Stored data:
##############################

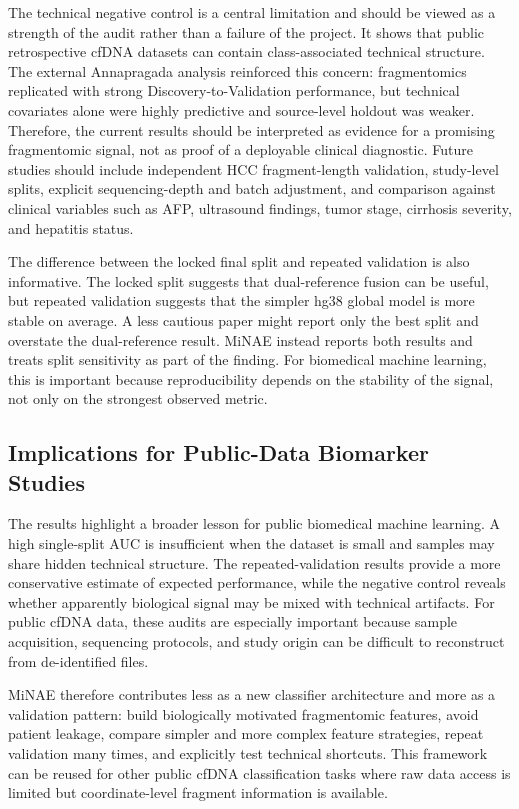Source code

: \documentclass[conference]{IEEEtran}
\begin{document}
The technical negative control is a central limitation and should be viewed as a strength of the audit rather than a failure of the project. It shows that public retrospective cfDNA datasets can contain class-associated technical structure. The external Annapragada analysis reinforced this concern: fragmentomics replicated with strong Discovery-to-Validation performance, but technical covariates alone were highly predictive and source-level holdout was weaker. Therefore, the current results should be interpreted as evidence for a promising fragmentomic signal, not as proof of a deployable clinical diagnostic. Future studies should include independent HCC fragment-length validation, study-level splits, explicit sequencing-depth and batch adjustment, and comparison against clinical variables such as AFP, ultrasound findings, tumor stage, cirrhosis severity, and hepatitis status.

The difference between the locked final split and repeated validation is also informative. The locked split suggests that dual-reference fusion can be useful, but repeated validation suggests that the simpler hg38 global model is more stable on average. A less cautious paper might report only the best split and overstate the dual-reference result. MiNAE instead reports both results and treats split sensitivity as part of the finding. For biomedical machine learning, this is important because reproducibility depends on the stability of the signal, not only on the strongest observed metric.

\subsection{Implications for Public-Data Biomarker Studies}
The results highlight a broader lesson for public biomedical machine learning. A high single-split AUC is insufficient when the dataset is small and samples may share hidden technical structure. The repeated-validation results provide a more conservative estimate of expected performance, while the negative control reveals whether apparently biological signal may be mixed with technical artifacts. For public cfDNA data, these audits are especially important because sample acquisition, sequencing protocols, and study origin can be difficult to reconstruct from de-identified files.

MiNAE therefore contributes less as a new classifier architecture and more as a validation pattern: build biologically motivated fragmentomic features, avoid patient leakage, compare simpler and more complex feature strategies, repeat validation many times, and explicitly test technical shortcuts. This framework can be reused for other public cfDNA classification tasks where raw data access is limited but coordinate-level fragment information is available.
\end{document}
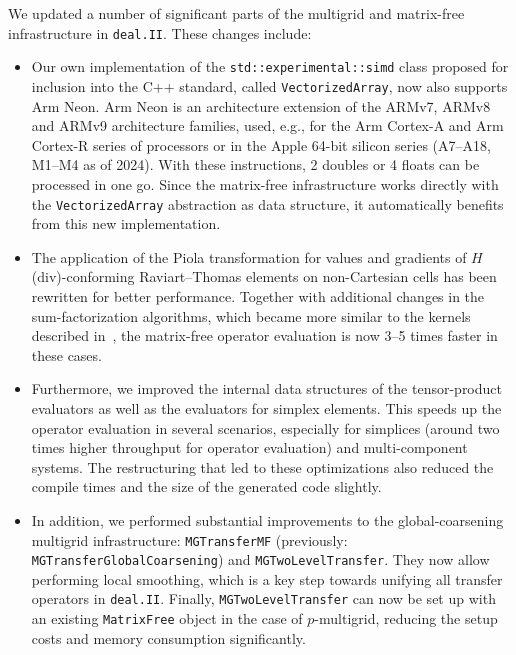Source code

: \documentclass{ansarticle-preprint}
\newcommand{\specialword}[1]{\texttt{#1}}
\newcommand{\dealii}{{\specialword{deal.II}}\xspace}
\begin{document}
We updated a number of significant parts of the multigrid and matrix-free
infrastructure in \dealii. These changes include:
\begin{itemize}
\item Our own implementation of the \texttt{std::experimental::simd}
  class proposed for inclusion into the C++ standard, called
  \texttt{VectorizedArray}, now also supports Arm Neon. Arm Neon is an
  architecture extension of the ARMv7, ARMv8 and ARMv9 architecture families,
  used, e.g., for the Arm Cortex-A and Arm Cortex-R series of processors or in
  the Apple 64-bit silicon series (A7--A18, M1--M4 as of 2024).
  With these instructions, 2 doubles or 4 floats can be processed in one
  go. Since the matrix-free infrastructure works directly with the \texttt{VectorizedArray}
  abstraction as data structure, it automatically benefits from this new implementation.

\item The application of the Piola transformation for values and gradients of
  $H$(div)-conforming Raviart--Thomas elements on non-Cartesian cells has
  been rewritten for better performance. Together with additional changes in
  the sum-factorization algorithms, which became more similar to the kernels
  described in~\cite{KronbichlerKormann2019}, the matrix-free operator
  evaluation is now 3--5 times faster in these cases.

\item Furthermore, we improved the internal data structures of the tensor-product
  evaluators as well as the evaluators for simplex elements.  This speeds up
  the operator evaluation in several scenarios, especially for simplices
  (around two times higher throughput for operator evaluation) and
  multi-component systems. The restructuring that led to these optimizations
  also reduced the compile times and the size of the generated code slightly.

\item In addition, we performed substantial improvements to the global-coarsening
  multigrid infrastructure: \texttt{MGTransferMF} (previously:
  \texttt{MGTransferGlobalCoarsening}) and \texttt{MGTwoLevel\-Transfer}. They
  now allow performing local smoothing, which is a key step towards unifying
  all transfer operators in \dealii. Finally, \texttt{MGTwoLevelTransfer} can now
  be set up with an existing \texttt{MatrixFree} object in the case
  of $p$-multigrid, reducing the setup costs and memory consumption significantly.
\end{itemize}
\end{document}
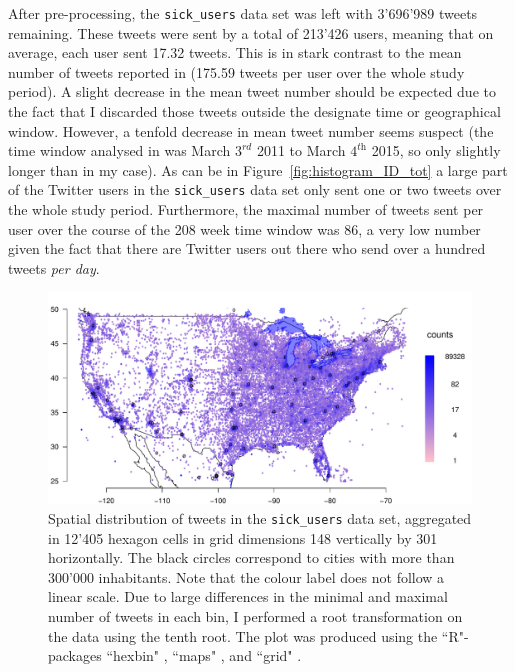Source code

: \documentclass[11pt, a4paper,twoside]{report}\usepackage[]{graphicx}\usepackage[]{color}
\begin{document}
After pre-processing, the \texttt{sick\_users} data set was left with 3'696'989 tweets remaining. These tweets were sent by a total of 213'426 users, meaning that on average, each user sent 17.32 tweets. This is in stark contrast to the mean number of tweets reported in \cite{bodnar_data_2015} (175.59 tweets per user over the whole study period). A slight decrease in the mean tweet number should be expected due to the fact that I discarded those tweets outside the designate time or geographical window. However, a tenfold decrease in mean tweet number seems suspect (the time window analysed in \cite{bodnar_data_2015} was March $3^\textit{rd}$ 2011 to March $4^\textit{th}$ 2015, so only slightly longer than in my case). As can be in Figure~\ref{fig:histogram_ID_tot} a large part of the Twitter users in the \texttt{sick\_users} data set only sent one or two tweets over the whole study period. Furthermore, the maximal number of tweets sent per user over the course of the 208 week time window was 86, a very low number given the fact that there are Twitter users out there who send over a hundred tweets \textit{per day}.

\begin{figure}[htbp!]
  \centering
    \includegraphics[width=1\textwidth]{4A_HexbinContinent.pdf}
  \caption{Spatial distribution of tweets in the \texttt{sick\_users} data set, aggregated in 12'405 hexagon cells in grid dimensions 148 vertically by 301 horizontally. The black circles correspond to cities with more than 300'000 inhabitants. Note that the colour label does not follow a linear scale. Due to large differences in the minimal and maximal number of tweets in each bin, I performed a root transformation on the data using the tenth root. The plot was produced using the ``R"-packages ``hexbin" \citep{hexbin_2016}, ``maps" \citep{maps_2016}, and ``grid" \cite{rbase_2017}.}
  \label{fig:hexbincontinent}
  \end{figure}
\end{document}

##############################

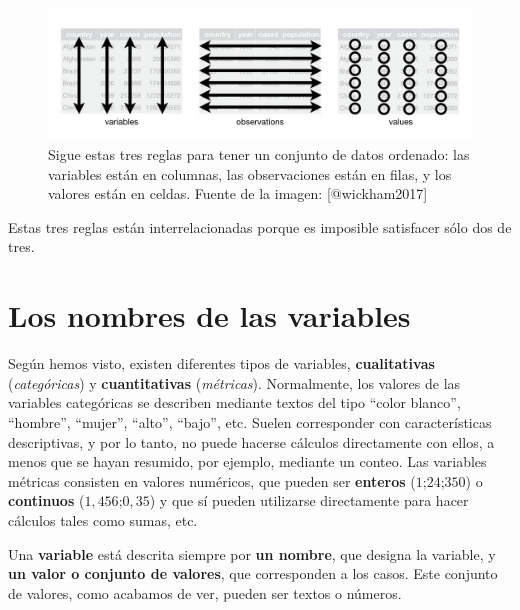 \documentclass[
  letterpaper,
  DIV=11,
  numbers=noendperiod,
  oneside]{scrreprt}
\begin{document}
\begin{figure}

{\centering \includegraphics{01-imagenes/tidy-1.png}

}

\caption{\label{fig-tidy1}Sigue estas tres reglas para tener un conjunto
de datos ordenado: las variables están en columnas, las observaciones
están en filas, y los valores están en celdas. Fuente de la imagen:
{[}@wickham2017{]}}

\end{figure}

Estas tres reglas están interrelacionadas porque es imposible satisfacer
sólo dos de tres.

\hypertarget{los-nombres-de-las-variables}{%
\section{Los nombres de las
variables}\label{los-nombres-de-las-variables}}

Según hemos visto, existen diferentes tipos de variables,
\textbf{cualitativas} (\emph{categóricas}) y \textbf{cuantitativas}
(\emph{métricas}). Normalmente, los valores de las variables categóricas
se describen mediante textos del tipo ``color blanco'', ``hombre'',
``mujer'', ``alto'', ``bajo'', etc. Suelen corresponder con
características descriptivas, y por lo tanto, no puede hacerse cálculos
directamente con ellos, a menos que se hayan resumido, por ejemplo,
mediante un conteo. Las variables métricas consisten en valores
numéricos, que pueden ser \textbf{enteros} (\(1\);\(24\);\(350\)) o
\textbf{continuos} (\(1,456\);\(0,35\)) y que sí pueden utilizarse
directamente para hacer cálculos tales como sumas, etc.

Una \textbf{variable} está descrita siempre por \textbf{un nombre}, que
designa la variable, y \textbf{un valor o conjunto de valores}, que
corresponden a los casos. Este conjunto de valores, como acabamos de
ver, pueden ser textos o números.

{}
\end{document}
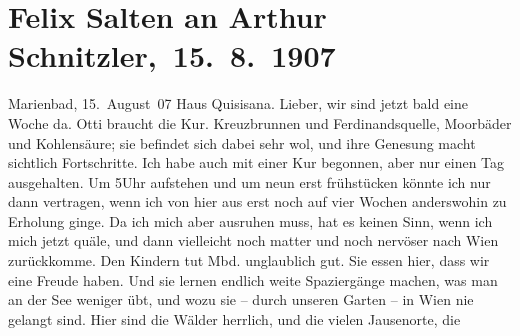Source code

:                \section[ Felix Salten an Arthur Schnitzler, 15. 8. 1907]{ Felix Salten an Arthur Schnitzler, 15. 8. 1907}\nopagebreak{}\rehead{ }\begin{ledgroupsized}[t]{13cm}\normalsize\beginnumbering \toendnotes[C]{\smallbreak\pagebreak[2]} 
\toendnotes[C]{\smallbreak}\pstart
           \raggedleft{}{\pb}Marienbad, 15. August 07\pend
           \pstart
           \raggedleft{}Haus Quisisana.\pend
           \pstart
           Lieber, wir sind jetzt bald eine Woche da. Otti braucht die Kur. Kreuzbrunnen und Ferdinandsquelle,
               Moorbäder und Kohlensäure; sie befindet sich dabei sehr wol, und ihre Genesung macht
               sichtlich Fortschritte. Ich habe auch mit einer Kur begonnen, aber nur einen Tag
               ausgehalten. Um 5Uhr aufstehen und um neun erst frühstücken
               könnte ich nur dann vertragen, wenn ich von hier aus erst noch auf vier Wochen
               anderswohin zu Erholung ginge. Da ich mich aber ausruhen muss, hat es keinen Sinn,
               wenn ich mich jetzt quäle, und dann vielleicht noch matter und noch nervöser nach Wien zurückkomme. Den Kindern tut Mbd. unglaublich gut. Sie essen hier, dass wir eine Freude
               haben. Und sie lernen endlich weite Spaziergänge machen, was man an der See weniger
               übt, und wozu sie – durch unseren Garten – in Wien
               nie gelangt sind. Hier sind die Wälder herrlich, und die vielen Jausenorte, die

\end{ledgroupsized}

##############################

◆ Instructions for the task
An exact copy is needed of the entries above, starting at the line that holds "características descriptivas, y" and stopping at the line that holds "Lieber, wir sind", both kept; pictures stay out.

◆ Reply
características descriptivas, y por lo tanto, no puede hacerse cálculos
directamente con ellos, a menos que se hayan resumido, por ejemplo,
mediante un conteo. Las variables métricas consisten en valores
numéricos, que pueden ser \textbf{enteros} (\(1\);\(24\);\(350\)) o
\textbf{continuos} (\(1,456\);\(0,35\)) y que sí pueden utilizarse
directamente para hacer cálculos tales como sumas, etc.

Una \textbf{variable} está descrita siempre por \textbf{un nombre}, que
designa la variable, y \textbf{un valor o conjunto de valores}, que
corresponden a los casos. Este conjunto de valores, como acabamos de
ver, pueden ser textos o números.

{}
\end{document}
Source code

:                \section[ Felix Salten an Arthur Schnitzler, 15. 8. 1907]{ Felix Salten an Arthur Schnitzler, 15. 8. 1907}\nopagebreak{}\rehead{ }\begin{ledgroupsized}[t]{13cm}\normalsize\beginnumbering \toendnotes[C]{\smallbreak\pagebreak[2]} 
\toendnotes[C]{\smallbreak}\pstart
           \raggedleft{}{\pb}Marienbad, 15. August 07\pend
           \pstart
           \raggedleft{}Haus Quisisana.\pend
           \pstart
           Lieber, wir sind jetzt bald eine Woche da. Otti braucht die Kur. Kreuzbrunnen und Ferdinandsquelle,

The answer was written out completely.